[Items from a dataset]
..............................
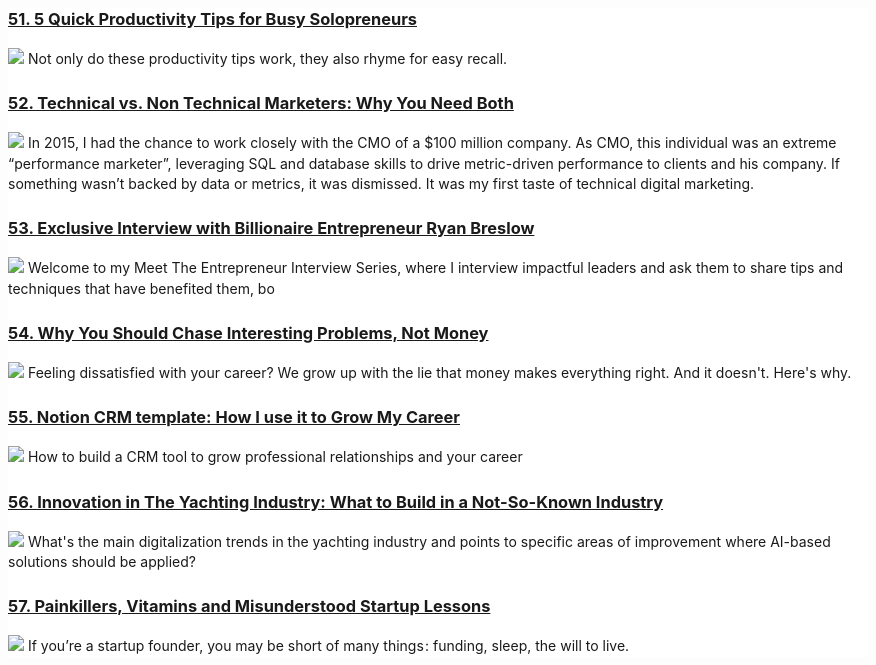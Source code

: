 ### [51. 5 Quick Productivity Tips for Busy Solopreneurs](https://hackernoon.com/5-quick-productivity-tips-for-busy-solopreneurs-1v4532v2)
![](https://cdn.hackernoon.com/drafts/cq3x322w.png)
Not only do these productivity tips work, they also rhyme for easy recall. 

### [52. Technical vs. Non Technical Marketers: Why You Need Both](https://hackernoon.com/technical-vs-non-technical-marketers-lets-end-the-snobbery-w7v37k1)
![](https://cdn.hackernoon.com/drafts/631q3781.png)
In 2015, I had the chance to work closely with the CMO of a $100 million company. As CMO, this individual was an extreme “performance marketer”, leveraging SQL and database skills to drive metric-driven performance to clients and his company. If something wasn’t backed by data or metrics, it was dismissed. It was my first taste of technical digital marketing. 

### [53. Exclusive Interview with Billionaire Entrepreneur Ryan Breslow](https://hackernoon.com/exclusive-interview-with-billionaire-entrepreneur-ryan-breslow)
![](https://cdn.hackernoon.com/images/uwdds9GP9oRGK8rZBtabE59fB8P2-39b3qc0.png)
Welcome to my Meet The Entrepreneur Interview Series, where I interview impactful leaders and ask them to share tips and techniques that have benefited them, bo

### [54. Why You Should Chase Interesting Problems, Not Money](https://hackernoon.com/why-you-should-chase-interesting-problems-not-money-y0y35kl)
![](https://cdn.hackernoon.com/images/m0roYAZBrtccjJeRbrYxPDpnmlw1-fk3f34bb.jpeg)
Feeling dissatisfied with your career? We grow up with the lie that money makes everything right. And it doesn't. Here's why. 

### [55. Notion CRM template: How I use it to Grow My Career](https://hackernoon.com/notion-crm-template-how-i-use-it-to-grow-my-career-3v6q339m)
![](https://hackernoon.com/images/9FoqLXBqkFSxBjQvbeLToKfU4GA2-f4i33il.jpeg)
How to build a CRM tool to grow professional relationships and your career

### [56. Innovation in The Yachting Industry: What to Build in a Not-So-Known Industry](https://hackernoon.com/innovating-yachting-industry-what-to-build-in-a-not-so-known-industry)
![](https://cdn.hackernoon.com/images/jeWU31yO8oQKqCOhh8TzrL9H84i2-4sb3pfb.jpeg)
What's the main digitalization trends in the yachting industry and points to specific areas of improvement where AI-based solutions should be applied?

### [57. Painkillers, Vitamins and Misunderstood Startup Lessons](https://hackernoon.com/painkillers-vitamins-and-misunderstood-startup-lessons-95pl346l)
![](https://cdn.hackernoon.com/drafts/2b2e36ua.png)
If you’re a startup founder, you may be short of many things : funding, sleep, the will to live.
..............................
Looking at the entries, state how many lines hold the string "your", with the number as the sole reply.

2